== Listed entries ==
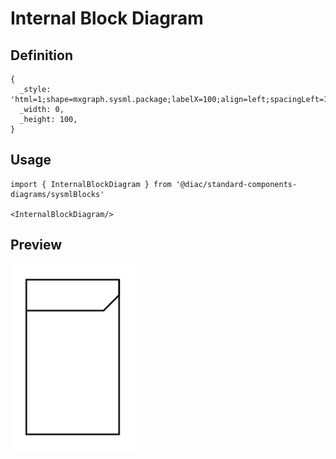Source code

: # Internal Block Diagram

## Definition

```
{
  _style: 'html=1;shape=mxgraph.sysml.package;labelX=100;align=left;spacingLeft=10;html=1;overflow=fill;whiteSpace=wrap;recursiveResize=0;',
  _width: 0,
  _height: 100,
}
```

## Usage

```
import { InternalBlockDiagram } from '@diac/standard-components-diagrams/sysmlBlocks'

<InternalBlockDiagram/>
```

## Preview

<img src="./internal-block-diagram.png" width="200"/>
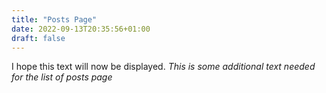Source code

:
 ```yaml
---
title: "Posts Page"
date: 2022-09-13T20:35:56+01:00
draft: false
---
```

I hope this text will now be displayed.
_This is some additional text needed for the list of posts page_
--
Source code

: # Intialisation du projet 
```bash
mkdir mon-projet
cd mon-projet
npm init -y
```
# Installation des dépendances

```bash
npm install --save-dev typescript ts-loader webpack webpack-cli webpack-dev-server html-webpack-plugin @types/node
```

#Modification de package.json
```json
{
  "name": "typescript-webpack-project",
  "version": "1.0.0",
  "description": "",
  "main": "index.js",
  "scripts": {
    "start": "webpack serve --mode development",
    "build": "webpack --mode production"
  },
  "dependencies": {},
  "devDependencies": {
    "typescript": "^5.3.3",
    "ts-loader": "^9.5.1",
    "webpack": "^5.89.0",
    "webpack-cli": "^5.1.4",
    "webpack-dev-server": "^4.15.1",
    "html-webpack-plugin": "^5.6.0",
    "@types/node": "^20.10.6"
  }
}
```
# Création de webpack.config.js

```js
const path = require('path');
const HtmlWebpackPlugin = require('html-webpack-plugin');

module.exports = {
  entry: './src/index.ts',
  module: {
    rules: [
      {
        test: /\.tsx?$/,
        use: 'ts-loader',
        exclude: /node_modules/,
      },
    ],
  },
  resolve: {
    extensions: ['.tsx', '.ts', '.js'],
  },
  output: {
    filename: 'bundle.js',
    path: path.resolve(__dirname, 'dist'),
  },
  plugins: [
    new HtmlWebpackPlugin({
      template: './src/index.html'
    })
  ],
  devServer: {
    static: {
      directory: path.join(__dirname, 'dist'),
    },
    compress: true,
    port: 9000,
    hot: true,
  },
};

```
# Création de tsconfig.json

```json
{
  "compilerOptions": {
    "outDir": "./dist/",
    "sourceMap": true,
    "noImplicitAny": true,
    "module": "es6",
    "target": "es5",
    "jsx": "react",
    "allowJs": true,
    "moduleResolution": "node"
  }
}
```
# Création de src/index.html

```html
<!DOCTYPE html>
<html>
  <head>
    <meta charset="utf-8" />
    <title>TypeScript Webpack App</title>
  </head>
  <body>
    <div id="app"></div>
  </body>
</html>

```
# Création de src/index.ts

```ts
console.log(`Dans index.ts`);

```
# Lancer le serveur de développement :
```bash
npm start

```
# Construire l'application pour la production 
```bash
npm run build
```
--
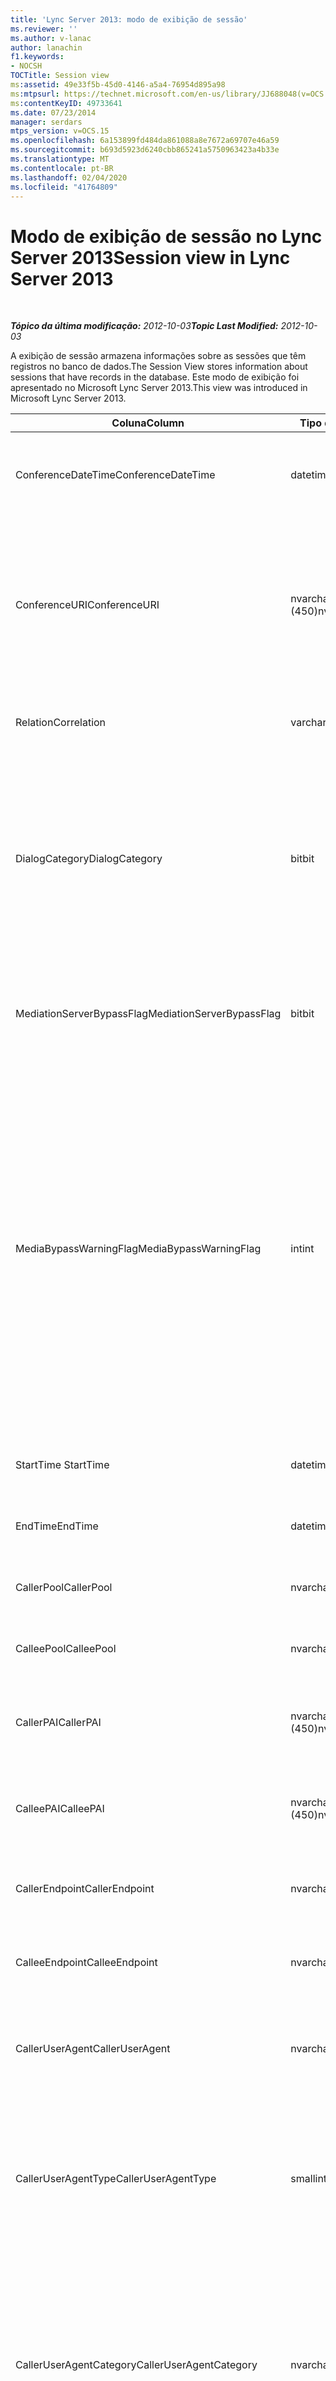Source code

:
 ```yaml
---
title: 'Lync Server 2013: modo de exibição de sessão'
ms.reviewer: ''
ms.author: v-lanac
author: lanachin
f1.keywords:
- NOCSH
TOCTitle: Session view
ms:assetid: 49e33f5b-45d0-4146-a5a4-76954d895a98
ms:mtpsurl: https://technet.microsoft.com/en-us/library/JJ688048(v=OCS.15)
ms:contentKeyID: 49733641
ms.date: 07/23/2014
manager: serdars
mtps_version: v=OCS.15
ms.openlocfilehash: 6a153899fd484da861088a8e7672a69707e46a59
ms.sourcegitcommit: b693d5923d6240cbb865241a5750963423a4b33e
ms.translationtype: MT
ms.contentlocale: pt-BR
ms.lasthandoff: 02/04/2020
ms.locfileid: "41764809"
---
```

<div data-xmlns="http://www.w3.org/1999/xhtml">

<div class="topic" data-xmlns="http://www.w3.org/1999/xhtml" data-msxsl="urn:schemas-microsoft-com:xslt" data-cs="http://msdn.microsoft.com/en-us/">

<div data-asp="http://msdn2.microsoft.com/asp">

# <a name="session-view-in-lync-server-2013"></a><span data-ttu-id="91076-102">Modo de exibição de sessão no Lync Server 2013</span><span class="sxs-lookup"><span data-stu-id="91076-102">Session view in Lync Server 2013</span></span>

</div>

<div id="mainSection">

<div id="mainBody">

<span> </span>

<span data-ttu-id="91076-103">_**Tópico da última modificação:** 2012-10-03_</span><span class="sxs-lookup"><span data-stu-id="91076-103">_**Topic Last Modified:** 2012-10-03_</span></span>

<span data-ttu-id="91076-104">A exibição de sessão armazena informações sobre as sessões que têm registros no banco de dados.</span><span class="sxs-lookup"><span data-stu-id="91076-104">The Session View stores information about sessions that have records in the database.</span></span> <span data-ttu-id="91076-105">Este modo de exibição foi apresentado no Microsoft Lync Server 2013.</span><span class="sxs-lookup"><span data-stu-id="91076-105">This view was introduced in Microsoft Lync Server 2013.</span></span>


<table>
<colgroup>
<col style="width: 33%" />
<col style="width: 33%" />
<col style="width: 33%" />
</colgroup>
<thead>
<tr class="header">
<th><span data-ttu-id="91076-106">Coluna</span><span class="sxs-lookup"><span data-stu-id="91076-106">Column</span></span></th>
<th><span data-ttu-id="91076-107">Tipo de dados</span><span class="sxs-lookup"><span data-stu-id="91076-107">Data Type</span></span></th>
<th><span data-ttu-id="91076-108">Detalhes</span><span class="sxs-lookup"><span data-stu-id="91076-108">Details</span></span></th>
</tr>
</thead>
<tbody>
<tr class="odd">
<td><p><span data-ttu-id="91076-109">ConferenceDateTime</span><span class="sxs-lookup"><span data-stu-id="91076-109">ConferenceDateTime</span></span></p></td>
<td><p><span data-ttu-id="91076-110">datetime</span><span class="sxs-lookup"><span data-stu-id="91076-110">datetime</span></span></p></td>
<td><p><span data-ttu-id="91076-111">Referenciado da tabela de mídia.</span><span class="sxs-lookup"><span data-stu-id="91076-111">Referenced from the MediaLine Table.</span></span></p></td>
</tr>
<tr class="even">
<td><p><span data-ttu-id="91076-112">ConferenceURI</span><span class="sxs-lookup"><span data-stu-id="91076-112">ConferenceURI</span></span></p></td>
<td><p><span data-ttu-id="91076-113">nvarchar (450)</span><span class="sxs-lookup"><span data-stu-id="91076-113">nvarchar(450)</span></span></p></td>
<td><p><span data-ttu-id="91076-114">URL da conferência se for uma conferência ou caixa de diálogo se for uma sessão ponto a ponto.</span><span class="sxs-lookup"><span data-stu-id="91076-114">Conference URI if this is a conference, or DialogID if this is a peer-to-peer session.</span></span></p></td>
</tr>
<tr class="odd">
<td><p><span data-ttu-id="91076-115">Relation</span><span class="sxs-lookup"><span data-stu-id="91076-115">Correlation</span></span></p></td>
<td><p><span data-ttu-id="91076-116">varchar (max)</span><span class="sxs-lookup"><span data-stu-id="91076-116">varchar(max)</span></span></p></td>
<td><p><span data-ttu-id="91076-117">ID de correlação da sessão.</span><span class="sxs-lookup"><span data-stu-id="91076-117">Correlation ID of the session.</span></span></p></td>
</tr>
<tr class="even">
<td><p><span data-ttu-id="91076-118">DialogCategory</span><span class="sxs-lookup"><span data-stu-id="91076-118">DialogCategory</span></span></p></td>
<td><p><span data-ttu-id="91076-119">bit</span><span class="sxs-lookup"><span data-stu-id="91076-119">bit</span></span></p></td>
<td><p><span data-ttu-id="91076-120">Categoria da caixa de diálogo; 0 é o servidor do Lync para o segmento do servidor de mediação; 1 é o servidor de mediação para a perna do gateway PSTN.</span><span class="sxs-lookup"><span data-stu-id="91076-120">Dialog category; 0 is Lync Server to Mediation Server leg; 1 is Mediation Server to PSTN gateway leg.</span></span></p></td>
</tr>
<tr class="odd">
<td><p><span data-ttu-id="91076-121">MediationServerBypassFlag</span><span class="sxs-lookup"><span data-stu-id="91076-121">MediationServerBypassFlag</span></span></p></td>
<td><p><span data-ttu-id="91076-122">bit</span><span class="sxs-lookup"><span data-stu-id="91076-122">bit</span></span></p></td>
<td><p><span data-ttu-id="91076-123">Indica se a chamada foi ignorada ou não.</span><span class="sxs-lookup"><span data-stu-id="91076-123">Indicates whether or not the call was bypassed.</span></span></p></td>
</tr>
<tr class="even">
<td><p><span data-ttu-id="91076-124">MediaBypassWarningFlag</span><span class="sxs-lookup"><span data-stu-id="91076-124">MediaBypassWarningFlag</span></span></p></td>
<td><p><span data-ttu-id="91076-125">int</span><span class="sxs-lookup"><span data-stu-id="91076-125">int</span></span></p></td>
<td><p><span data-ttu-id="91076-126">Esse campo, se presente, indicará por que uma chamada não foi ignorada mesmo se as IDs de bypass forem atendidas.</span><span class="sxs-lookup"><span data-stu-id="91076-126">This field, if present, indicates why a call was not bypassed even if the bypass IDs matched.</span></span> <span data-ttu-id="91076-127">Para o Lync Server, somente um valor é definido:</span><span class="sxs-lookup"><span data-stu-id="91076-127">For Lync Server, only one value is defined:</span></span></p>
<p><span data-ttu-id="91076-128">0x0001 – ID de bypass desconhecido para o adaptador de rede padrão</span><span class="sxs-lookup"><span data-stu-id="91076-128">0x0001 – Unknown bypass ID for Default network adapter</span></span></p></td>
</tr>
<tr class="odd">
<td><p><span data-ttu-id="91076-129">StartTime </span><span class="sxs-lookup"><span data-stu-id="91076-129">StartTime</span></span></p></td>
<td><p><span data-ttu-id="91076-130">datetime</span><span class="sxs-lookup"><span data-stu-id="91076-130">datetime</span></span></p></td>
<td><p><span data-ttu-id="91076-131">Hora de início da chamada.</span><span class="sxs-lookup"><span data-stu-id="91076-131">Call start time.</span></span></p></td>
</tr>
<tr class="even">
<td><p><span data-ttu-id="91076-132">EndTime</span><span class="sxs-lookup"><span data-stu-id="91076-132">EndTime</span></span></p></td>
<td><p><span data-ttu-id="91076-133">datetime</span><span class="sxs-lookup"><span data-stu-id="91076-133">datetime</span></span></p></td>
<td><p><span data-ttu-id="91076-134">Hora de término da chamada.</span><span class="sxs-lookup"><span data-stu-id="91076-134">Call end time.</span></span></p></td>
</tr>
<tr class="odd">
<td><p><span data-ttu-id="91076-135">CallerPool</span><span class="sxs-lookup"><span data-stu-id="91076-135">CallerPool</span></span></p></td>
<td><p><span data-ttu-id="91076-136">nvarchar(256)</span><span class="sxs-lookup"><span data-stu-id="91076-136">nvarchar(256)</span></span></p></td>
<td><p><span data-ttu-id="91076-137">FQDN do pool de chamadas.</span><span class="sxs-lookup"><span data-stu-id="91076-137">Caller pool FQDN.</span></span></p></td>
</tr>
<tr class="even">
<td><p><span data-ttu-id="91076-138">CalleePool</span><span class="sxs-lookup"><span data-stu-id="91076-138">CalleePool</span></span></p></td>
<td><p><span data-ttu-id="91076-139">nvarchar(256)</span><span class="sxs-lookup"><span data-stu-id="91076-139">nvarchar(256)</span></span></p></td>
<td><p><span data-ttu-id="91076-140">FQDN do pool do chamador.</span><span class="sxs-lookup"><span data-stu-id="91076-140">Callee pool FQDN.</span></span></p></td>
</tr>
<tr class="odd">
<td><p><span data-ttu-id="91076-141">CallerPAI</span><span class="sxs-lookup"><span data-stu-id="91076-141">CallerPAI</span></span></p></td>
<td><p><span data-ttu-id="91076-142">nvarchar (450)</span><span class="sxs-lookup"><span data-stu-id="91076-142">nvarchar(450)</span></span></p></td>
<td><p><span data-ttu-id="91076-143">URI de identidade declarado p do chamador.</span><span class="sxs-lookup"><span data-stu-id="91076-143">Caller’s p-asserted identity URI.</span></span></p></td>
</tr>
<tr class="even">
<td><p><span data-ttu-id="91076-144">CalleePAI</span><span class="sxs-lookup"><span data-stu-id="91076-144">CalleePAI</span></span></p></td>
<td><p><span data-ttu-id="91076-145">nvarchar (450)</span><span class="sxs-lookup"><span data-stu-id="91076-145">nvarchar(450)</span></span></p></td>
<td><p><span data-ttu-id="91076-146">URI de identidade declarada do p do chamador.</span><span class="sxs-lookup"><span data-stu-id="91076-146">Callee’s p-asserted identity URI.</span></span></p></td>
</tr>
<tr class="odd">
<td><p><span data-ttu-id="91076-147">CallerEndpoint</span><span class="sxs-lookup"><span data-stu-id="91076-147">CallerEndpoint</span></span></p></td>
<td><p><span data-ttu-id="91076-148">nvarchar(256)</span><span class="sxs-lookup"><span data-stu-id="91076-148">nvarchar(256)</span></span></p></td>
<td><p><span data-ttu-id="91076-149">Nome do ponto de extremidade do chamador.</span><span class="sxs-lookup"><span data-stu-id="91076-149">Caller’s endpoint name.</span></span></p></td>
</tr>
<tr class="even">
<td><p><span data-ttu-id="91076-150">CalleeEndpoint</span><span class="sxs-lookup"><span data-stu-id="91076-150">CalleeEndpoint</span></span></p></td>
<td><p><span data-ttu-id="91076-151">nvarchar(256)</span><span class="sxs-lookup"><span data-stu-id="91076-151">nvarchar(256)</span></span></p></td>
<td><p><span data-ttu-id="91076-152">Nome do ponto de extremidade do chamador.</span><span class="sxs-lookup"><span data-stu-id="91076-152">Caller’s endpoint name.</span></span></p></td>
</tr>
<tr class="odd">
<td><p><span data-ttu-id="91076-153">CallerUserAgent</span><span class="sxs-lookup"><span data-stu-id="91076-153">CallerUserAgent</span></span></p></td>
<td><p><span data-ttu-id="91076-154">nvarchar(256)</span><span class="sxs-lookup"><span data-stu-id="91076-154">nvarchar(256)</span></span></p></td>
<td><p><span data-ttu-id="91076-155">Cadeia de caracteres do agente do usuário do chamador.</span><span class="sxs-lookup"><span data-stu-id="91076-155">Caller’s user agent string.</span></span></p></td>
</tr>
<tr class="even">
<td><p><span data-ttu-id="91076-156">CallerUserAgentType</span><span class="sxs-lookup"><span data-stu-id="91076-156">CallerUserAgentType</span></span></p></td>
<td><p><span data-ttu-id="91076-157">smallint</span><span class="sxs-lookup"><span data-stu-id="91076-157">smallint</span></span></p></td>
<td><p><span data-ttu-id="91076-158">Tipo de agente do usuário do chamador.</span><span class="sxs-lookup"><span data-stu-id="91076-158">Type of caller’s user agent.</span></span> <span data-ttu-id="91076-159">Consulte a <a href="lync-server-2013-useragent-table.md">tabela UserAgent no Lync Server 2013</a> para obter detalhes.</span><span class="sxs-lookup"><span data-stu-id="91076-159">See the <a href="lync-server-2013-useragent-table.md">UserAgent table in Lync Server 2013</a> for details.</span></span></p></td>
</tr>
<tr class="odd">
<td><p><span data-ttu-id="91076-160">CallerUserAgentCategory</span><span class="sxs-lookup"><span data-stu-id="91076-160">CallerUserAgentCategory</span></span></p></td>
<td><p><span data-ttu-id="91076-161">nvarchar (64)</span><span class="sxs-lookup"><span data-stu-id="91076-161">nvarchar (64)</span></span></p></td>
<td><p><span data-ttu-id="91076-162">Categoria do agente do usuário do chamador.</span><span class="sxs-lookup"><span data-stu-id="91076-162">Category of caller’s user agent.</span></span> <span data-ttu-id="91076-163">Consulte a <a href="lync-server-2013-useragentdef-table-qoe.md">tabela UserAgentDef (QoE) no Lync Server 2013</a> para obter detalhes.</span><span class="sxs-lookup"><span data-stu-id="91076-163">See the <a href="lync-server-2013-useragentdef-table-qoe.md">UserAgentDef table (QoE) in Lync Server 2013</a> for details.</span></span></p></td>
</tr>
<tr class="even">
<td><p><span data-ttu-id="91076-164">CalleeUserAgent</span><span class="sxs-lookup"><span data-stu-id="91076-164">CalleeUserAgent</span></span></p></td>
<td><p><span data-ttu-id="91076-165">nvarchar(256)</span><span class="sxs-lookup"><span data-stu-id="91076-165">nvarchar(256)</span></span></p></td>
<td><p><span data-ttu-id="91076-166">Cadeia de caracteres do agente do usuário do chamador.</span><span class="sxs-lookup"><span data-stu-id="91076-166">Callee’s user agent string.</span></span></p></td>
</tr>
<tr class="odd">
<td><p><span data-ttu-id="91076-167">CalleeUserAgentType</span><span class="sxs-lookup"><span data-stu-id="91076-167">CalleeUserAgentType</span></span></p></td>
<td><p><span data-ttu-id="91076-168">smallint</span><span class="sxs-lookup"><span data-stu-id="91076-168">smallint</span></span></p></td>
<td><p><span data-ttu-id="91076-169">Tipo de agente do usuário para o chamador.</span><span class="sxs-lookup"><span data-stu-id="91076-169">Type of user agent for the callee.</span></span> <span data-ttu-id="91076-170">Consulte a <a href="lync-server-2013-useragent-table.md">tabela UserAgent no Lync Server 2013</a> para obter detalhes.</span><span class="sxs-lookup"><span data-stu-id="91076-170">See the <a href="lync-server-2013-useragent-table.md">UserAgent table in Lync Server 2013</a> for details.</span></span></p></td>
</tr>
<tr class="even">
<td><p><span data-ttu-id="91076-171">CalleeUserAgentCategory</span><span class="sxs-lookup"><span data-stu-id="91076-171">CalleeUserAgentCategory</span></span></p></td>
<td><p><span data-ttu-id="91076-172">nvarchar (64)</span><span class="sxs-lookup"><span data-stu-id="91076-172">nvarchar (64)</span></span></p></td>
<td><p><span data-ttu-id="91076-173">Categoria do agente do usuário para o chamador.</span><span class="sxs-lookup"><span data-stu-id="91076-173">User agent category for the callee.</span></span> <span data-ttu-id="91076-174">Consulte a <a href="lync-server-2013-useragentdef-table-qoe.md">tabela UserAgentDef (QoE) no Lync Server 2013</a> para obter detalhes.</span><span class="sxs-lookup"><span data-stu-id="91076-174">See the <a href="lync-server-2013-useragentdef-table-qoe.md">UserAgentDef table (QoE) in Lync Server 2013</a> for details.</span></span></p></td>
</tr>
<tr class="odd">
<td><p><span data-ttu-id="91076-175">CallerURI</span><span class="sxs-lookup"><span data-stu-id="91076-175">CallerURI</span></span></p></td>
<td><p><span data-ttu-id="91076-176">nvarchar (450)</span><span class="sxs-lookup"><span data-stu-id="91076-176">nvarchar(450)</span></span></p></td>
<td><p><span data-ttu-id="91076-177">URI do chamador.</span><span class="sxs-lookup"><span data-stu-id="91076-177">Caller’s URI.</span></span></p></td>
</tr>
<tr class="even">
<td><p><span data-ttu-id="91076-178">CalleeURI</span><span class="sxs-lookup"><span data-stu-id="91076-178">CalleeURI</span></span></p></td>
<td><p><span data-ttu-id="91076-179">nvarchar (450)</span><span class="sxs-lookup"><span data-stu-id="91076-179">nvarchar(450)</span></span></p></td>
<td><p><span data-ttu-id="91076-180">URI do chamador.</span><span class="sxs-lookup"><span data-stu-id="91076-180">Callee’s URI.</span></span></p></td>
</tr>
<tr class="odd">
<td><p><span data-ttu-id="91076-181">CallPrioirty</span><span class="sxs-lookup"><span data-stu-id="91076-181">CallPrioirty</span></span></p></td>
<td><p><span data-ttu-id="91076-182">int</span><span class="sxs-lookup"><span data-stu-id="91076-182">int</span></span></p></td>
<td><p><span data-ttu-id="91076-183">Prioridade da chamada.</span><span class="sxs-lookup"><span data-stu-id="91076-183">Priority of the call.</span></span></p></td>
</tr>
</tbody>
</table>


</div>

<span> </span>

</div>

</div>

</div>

== Exercise objective ==
Going through the data above, state how many lines include the word "InternalBlockDiagram"; only that number is needed.

== Result of the exercise ==
2